# [PROBLEM DESCRIPTION]
Copy, from the data below, every line that has "systemslens" in it.
++++ DATASET EXCERPTS ++++
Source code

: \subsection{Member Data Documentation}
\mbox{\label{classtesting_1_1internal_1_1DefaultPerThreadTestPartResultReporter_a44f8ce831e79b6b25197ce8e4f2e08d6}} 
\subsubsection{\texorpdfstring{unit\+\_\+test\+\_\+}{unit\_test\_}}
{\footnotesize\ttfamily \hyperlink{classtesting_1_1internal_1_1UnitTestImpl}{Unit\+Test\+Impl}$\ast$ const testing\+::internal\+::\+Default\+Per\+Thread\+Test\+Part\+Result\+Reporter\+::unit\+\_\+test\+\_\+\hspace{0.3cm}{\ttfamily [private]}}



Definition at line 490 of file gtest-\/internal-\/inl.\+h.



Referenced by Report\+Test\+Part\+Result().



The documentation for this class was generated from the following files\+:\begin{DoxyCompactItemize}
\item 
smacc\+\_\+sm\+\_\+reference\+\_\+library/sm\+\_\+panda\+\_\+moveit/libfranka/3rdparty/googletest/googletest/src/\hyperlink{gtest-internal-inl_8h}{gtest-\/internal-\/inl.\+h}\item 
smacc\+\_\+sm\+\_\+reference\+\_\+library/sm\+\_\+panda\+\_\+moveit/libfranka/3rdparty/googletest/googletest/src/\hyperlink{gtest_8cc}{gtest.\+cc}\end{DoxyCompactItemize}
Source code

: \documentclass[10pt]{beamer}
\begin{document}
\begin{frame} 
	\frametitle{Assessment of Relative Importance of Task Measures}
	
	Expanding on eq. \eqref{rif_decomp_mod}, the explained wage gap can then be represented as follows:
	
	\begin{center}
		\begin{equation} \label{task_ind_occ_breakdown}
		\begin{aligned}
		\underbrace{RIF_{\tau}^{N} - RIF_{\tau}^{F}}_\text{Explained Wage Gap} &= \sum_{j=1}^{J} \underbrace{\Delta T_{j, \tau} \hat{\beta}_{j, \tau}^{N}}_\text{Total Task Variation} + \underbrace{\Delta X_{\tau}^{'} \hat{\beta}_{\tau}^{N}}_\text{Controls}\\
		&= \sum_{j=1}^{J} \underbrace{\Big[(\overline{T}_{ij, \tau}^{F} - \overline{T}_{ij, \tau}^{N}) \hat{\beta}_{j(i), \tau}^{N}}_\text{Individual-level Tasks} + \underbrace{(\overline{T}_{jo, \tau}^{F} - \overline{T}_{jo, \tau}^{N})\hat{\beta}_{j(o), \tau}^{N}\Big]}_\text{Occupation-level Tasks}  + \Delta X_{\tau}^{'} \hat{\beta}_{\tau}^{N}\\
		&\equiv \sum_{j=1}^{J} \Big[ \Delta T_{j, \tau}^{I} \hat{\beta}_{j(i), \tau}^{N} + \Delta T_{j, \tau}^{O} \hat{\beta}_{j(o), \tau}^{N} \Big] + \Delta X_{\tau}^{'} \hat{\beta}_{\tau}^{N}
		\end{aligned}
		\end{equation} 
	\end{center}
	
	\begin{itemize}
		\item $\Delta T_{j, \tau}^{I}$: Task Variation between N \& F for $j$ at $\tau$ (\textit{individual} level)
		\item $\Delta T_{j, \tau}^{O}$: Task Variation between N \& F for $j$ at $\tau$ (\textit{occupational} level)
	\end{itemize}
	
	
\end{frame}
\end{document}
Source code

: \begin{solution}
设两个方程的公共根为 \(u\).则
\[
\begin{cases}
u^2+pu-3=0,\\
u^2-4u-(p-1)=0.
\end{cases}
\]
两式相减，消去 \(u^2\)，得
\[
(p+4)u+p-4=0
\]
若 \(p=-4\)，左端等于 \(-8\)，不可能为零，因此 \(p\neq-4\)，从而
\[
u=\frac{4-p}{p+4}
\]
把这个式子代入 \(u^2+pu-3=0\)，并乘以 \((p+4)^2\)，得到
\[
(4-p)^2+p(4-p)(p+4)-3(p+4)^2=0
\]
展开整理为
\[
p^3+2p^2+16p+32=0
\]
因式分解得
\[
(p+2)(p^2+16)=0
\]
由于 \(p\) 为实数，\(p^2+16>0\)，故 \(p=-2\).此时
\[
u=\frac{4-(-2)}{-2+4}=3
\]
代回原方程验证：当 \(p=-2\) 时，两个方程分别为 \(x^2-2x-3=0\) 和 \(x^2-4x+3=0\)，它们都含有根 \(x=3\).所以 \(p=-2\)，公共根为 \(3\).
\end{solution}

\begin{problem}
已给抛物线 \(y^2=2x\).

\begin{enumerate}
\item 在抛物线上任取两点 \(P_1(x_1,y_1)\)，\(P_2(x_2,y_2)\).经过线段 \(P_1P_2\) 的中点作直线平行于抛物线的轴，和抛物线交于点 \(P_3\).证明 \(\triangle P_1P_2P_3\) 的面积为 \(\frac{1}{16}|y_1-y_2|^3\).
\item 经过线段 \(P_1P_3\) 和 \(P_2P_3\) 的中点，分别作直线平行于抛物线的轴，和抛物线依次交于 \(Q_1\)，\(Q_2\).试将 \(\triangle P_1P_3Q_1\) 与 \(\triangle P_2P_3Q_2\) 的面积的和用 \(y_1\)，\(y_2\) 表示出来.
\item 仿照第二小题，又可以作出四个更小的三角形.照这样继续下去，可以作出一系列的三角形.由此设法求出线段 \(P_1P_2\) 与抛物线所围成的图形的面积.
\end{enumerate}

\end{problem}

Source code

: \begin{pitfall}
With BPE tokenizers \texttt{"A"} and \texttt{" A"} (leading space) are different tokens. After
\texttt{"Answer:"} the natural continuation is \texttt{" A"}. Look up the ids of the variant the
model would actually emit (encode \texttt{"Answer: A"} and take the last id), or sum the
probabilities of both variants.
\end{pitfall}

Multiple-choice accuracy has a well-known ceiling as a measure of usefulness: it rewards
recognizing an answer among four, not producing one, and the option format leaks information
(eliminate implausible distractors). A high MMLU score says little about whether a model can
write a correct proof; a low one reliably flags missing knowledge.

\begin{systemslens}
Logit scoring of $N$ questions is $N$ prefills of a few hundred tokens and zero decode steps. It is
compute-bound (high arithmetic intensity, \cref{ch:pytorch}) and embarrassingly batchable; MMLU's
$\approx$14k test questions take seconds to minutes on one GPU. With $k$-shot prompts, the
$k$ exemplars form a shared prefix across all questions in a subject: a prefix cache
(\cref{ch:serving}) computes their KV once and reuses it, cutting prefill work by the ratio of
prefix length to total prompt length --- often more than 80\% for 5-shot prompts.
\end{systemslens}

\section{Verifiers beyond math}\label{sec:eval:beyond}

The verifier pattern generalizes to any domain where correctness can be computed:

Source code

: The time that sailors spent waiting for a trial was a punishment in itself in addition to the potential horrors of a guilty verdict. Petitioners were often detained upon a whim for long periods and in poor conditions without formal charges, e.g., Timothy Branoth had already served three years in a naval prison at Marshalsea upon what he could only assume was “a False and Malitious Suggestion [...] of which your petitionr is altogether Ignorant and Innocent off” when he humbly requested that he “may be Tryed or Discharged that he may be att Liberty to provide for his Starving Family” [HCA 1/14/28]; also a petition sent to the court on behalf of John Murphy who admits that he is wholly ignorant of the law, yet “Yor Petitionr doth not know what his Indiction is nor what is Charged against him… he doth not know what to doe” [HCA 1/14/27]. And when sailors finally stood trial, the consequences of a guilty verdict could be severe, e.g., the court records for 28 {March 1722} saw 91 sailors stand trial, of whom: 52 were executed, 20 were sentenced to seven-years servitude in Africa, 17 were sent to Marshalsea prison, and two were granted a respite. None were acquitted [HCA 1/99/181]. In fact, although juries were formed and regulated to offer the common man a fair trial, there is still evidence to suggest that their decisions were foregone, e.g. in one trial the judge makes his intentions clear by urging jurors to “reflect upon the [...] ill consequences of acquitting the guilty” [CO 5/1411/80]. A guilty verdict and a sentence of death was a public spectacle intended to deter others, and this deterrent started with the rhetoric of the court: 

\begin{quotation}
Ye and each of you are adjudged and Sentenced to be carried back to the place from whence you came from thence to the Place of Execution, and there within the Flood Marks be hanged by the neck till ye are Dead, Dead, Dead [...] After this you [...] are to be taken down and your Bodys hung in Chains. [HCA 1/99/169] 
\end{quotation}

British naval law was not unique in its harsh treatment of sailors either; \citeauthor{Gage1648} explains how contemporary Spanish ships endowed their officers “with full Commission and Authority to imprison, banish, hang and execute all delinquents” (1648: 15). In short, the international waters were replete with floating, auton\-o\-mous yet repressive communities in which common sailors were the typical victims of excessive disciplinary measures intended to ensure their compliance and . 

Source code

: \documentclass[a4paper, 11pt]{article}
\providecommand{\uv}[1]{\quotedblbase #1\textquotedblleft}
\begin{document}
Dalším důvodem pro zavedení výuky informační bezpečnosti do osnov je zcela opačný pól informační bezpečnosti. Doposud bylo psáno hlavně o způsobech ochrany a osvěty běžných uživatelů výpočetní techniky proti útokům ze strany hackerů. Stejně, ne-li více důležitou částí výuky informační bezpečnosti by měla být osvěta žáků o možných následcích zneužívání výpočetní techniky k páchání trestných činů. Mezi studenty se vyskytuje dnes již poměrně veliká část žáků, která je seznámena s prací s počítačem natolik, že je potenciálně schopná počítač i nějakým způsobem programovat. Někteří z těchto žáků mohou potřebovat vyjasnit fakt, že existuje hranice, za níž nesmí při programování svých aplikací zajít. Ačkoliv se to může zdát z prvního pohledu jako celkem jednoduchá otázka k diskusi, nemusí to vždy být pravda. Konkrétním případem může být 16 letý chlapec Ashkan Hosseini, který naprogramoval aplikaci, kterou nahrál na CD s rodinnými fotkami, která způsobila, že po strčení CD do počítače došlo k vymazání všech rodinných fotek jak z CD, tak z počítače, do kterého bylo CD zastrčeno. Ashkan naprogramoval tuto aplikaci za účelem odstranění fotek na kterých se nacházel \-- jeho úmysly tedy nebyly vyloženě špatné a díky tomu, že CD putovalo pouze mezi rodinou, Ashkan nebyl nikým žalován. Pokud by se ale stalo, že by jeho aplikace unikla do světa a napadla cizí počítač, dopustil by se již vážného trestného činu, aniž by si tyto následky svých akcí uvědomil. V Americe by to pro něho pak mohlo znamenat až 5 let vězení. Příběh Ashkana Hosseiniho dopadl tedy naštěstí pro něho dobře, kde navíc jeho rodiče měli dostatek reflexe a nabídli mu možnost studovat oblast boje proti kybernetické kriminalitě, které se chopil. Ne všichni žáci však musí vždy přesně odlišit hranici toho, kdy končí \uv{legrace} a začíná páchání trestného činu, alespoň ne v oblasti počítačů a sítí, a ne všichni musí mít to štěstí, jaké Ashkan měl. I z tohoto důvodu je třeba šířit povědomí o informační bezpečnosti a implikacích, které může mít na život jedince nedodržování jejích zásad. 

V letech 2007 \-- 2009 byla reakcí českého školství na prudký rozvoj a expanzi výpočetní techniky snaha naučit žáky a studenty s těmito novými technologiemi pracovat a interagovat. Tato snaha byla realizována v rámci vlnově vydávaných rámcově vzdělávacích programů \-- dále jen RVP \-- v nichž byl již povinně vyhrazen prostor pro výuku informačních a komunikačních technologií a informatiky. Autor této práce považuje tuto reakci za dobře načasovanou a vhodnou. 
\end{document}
++++
# [RESULT]
\begin{systemslens}
\end{systemslens}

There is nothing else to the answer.